The Trump administration officially declared the opioid crisis a public health emergency in October 2017, marking intensified federal containment and coordination efforts by agencies including the CDC, HHS, and the Drug Enforcement Administration (DEA). The CDC has partnered with forty-five US states and the District of Columbia to launch the Overdose Prevention in States (OPIS) initiative. The program uses numerous monitoring and reporting techniques to identify areas at elevated risk for a high concentration of opioid overdoses, promotes prescription drug monitoring programs, and monitors prescribing activities. The OPIS program has led to several noteworthy successes, with numerous states identifying and shutting down pill mills. HHS has adopted a five-point plan to address the opioid crisis, with provisions including improved treatment and recovery services, more accurate and timely data collection, better support for pain management alternatives, increased availability of overdose-reversing drugs, and more intensive research on addiction and pain.

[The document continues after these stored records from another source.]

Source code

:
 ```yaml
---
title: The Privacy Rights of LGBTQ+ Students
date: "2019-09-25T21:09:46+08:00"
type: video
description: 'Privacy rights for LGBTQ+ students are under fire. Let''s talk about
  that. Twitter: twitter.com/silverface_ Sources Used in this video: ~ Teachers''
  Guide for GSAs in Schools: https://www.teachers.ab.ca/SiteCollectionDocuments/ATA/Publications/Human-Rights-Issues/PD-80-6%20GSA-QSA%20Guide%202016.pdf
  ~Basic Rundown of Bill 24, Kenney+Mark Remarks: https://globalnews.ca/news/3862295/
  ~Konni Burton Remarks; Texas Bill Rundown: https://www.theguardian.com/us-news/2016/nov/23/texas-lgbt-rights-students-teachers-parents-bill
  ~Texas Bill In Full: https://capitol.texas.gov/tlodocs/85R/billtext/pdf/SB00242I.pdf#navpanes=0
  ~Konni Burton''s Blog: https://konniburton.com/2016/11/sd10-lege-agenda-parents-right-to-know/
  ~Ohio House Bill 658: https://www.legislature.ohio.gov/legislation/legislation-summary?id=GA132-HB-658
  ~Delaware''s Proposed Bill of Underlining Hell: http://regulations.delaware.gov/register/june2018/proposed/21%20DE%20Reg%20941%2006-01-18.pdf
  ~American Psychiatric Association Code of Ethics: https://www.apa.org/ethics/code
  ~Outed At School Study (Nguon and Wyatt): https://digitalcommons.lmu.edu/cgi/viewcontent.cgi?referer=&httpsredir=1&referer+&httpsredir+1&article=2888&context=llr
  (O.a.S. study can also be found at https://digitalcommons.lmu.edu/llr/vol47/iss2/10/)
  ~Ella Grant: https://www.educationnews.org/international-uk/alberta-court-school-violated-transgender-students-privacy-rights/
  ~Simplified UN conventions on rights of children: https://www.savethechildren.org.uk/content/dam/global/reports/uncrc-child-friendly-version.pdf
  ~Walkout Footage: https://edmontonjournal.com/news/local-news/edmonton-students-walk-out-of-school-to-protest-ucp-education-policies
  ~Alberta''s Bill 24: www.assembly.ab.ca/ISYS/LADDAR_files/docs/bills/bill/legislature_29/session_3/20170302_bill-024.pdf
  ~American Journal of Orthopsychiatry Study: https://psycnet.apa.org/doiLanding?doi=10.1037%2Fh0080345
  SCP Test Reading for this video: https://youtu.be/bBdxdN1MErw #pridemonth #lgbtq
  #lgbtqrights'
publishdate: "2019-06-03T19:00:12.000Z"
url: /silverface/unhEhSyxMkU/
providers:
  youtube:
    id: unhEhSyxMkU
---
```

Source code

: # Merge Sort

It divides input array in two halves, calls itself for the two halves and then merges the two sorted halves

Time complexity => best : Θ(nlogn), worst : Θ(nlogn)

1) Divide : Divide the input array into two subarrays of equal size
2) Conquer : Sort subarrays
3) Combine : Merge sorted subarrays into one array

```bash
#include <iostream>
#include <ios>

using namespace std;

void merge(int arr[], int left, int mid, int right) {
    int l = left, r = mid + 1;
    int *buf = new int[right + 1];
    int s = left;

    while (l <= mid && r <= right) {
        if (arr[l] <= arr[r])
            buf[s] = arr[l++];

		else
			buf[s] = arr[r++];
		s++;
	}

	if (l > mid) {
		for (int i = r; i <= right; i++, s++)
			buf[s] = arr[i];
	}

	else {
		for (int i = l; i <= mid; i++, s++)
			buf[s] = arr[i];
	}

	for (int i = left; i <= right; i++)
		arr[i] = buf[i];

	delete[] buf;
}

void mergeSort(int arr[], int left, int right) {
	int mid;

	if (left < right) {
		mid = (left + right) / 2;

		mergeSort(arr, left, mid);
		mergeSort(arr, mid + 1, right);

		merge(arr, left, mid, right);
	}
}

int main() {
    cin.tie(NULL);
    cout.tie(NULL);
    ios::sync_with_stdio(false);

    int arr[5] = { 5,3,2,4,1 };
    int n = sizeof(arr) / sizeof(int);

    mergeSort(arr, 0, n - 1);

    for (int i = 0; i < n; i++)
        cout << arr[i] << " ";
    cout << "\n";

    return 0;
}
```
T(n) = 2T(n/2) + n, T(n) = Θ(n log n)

Meanwhile, the DEA and other law enforcement entities have prioritized efforts to intercept and seize dangerous illicit opioids like fentanyl, and to prosecute individuals involved with their production, importation, and circulation. Most illicit opioids in the United States are produced overseas in underground laboratories, then surreptitiously shipped to the United States for distribution on the black market. One major initiative is Operation Disarray, a partnership between the DEA and the Federal Bureau of Investigation (FBI), which seeks to disrupt underground sales of these synthetic opioid drugs by targeting online channels, particularly those on the dark web.